(ots) - Vor zwei Tagen wurde an dieser Stelle vor dem
Hintergrund des G20-Gipfels in Hamburg auf das Recht auf Protest
verwiesen. Ein Appell an die Politik und die Polizei, notwendigem und
berechtigtem Protest Raum zu geben. Eine richtige Forderung, weil sie
grundlegende Qualitäten unserer freiheitlich-demokratischen
Grundordnung unterstützt. Aber auch eine Forderung, die angesichts
der (vorhersehbaren) Auseinandersetzungen zwischen der Polizei und
manchen Demonstranten in Hamburg um einen Appell erweitert werden
muss. Und zwar an die Protestierenden, zumindest an die, denen es
wirklich um Inhalte und nicht lediglich um den Adrenalinkick bei
hooliganartigen Scharmützeln geht. Hier kann man vortrefflich mit der
öffentlichen Ordnung argumentieren, die es zu achten gilt, oder mit
dem Respekt vor dem Gegenüber, der Gewalt ausschließen sollte.

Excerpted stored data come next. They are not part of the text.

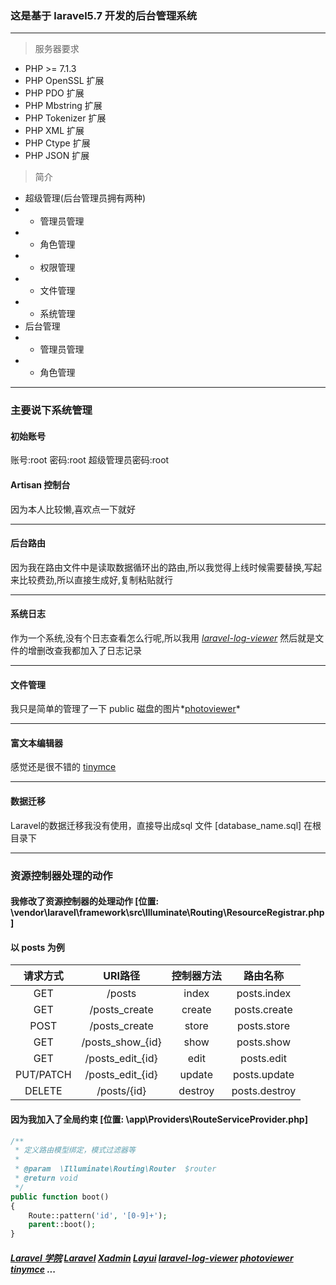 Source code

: ### 这是基于 laravel5.7 开发的后台管理系统

----------

> 服务器要求

 - PHP >= 7.1.3
 - PHP OpenSSL 扩展
 - PHP PDO 扩展
 - PHP Mbstring 扩展
 - PHP Tokenizer 扩展
 - PHP XML 扩展
 - PHP Ctype 扩展
 - PHP JSON 扩展
> 简介
 - 超级管理(后台管理员拥有两种)
 - - 管理员管理
 - - 角色管理
 - - 权限管理
 - - 文件管理
 - - 系统管理
 - 后台管理
 - - 管理员管理
 - - 角色管理
 
----------
### 主要说下系统管理

#### 初始账号

账号:root 密码:root 超级管理员密码:root 

#### Artisan 控制台
因为本人比较懒,喜欢点一下就好 

----------

#### 后台路由
因为我在路由文件中是读取数据循环出的路由,所以我觉得上线时候需要替换,写起来比较费劲,所以直接生成好,复制粘贴就行

----------
#### 系统日志
作为一个系统,没有个日志查看怎么行呢,所以我用 *[laravel-log-viewer](https://github.com/rap2hpoutre/laravel-log-viewer "laravel-log-viewer")*
然后就是文件的增删改查我都加入了日志记录

----------
#### 文件管理

我只是简单的管理了一下 public 磁盘的图片*[photoviewer](https://nzbin.github.io/photoviewer/"photoviewer")* 

----------

#### 富文本编辑器
感觉还是很不错的
[tinymce](https://www.tiny.cloud/"tinymce") 

----------
#### 数据迁移

Laravel的数据迁移我没有使用，直接导出成sql 文件 [database_name.sql] 在根目录下

----------
### 资源控制器处理的动作 
#### 我修改了资源控制器的处理动作 [位置: \vendor\laravel\framework\src\Illuminate\Routing\ResourceRegistrar.php ]
#### 以 posts 为例 


| 请求方式       | URI路径  |  控制器方法  | 路由名称 |
| :----:    | :----:  | :----:  | :----:  |
| GET    | /posts |  index    | posts.index |
| GET        |   /posts_create	   |  create   | posts.create |
| POST        |  /posts_create	  |  store  | posts.store |
| GET    | /posts_show_{id} |   show   | posts.show |
| GET        |   /posts_edit_{id}   |   edit   | posts.edit |
| PUT/PATCH        |    /posts_edit_{id}  |  update  | posts.update |
| DELETE        |    /posts/{id}  |  destroy  | posts.destroy |

#### 因为我加入了全局约束 [位置: \app\Providers\RouteServiceProvider.php]

```php
/**
 * 定义路由模型绑定，模式过滤器等
 *
 * @param  \Illuminate\Routing\Router  $router
 * @return void
 */
public function boot()
{
    Route::pattern('id', '[0-9]+');
    parent::boot();
}
```


#####  [Laravel 学院](https://laravelacademy.org/ "Laravel 学院") [Laravel](https://github.com/laravel/laravel "Laravel")  [Xadmin](http://x.xuebingsi.com/ "Xadmin") [Layui](https://www.layui.com "Layui")  [laravel-log-viewer](https://github.com/rap2hpoutre/laravel-log-viewer "laravel-log-viewer") [photoviewer](https://nzbin.github.io/photoviewer/"photoviewer") [tinymce](https://www.tiny.cloud/"tinymce") ...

Der
Appell reicht aber tiefer, weil die Geschichte des Protestes zeigt,
dass in demokratischen Staaten auf lange Sicht eigentlich nur die
Proteste Wirkung entfalten, denen es gelingt, die Herzen der
Bevölkerung zu erobern. Dass dies mit Gewalt nicht funktionieren
kann, ja, dass sie sogar kontraproduktiv ist, müsste eigentlich jedem
einleuchten. Vielmehr muss es den Protestlern gelingen, ihre Inhalte
in die Öffentlichkeit zu bringen und für sie zu werben. Da muss man
gar nicht die Ikonen gewaltfreien Protests wie Martin Luther King
oder Mahatma Gandhi bemühen, sondern es reicht ein Blick in die
bundesdeutsche Geschichte. Natürlich hatte etwa die Anti-AKW-Bewegung
auch immer militante Elemente, die Tatsache, dass der Großteil der
bundesdeutschen Bevölkerung inzwischen gegen Atomkraft ist, hat aber
weniger mit dem Werfen von Steinen als vielmehr mit dem Austausch von
Argumenten zu tun. Nicht, dass wir uns hier falsch verstehen. Es geht
nicht darum, legitime Kritik an derartigen Gipfeln oder an unserem
Wirtschaftssystem zu kriminalisieren. Die gibt es, und sie muss es
auch geben, egal, ob man ihr immer zustimmt oder nicht. Wer das nicht
aushält, der hat das Prinzip der freien Meinungsäußerung nicht
verstanden (ein paar der Gipfelteilnehmer sollen zu diesem
Menschenschlag gehören). Wer derartige Kritik aber gezielt dazu
nutzt, um Gewalt auszuüben, schadet nicht nur dem Rechtsstaat,
sondern auch der eigenen Sache. Bliebe die Frage, warum manche
Menschen glauben, ihre Ansicht hierzulande mit Gewalt durchsetzen zu
müssen. Da mag oben angesprochener anarchistisch getriebener
Adrenalinkick eine Rolle spielen, wie man ihn von den Chaostagen der
80er und 90er Jahre kennt. Zudem haben die Sicherheitskräfte in
Hamburg bislang nicht gerade deeskalierend gewirkt. Und dann gibt es
einige Wirrköpfe, die tatsächlich in dem Glauben leben, eine Art
Widerstandsrecht auszuüben. Sie sehen sich im Kampf gegen ein
unmenschliches System, bei dem sie gewissermaßen die Pflicht haben,
sich mit Gewalt zu wehren. Bei aller berechtigten Kritik an
Auswüchsen des Kapitalismus, bei aller berechtigten Empörung über
multinationale Konzerne, bei aller berechtigten Wut über
Ungerechtigkeit in der Welt: Wer sich in Deutschland im Kampf gegen
ein System sieht, dem man mit Gewalt begegnen muss, äußert damit
indirekt seinen Hohn über Menschen, die in wirklich repressiven
Staaten leben. Die in der Türkei, in China oder Venezuela froh wären,
wenn sie einfach nur ihre Meinung äußern könnten. Gewaltfrei.